Amanda Craig has been longlisted for the Women’s Prize for Fiction for The Golden Rule. We asked Amanda about the theme of female resilience, a strand that runs through her longlisted novel, and how resilience appears in some of her favourite fiction by women.
Heroines need resilience in so many aspects of life and here I wanted to cover five different arenas explored by contemporary women writers.

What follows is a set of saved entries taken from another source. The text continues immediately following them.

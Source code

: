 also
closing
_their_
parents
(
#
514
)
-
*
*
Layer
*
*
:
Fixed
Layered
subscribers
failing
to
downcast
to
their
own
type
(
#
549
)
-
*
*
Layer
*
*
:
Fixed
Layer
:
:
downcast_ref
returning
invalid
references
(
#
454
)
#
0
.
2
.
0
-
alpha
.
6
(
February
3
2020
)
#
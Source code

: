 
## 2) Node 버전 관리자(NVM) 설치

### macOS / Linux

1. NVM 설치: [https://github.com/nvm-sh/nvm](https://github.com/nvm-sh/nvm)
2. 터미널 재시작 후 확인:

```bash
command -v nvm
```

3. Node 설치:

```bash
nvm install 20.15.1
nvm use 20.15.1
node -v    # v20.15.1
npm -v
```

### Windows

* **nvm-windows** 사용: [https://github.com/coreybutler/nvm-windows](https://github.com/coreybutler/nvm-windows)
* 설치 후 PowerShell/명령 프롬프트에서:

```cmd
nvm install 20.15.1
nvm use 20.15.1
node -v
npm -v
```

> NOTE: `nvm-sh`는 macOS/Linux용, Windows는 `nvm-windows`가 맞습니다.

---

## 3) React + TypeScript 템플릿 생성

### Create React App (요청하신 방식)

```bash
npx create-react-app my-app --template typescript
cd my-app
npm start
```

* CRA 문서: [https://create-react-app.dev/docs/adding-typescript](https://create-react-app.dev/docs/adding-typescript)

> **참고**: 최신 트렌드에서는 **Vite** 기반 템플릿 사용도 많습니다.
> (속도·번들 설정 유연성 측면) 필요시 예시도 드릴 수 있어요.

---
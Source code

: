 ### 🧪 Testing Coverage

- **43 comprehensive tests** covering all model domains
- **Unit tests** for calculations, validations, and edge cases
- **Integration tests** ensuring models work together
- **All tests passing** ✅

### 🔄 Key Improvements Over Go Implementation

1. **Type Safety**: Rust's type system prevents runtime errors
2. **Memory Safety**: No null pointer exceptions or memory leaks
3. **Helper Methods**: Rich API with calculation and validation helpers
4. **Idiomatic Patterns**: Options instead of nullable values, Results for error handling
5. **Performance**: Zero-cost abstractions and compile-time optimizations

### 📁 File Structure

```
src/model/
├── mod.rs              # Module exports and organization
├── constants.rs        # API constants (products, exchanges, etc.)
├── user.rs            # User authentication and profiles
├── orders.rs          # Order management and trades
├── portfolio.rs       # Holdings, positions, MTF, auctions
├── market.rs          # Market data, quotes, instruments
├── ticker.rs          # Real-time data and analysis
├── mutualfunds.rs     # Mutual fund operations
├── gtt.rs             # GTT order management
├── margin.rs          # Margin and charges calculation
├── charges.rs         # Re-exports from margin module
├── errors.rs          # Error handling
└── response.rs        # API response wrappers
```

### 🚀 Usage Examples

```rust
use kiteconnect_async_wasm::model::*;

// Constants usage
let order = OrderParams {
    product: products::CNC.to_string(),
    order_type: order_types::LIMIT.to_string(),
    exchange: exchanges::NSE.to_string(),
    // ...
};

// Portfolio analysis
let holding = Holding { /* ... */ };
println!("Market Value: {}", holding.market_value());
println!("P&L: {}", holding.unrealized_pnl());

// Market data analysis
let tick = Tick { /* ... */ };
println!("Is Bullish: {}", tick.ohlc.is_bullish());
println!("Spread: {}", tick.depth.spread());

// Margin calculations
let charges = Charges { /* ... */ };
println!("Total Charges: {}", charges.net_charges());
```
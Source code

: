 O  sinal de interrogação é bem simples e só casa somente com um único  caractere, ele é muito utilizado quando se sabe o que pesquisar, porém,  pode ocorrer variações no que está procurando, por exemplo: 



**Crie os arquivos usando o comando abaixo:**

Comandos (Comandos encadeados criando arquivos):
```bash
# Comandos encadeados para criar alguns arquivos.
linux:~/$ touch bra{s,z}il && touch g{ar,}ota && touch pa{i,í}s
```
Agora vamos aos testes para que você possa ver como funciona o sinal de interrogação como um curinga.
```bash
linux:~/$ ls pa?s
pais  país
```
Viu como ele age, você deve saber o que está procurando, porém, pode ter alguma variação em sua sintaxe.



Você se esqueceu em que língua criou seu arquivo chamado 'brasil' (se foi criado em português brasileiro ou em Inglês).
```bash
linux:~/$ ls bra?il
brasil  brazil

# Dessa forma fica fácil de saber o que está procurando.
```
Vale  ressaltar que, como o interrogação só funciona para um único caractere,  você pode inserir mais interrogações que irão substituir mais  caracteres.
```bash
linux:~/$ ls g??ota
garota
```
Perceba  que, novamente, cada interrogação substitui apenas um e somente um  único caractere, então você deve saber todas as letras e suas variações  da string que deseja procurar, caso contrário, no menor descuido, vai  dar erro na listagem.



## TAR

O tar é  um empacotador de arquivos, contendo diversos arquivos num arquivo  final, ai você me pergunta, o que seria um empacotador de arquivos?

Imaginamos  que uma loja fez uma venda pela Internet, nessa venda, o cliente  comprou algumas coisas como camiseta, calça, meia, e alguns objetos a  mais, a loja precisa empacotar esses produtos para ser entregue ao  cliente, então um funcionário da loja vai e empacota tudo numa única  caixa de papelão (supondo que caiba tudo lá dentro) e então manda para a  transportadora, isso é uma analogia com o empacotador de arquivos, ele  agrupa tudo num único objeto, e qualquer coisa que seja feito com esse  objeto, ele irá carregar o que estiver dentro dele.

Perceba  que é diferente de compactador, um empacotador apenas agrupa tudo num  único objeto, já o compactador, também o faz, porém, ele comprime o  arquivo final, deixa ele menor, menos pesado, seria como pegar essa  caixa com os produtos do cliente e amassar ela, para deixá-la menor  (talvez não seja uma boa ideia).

Imprisonment. This features strongly in women’s lives, whether heroines are locked up in lunatic asylums (Sarah Waters’ Fingersmith) prisons (Sara Collins’ The Confessions of Frannie Langton) a dystopian patriarchy (Margaret Atwood’s The Handmaid’s Tale) or just some kidnapper’s shed. Emma O’Donoghue’s Room, an account of the latter, is viscerally powerful. Told through the eyes of the heroine’s little son (himself the product of rape) it is a deeply affecting and ultimately uplifting account of how courage, cleverness and love save them both.

Bad Relationships. Abuse, coercive control and treachery, whether in families (Helen Dunmore’s 1996 Women’s Prize winner A Spell of Winter), relationships (Candice Carty-Williams’ Queenie) or motherhood (Lionel Shriver’s 2005 Women’s Prize winner We Need to Talk About Kevin) are often central to women’s need for resilience. One of the most powerful accounts of all, Elena Ferrante’s Days of Abandonment, depicts a betrayed wife and mother trying to cope alone with her children in a boiling hot flat and is so searingly vivid that it almost blisters your eyes.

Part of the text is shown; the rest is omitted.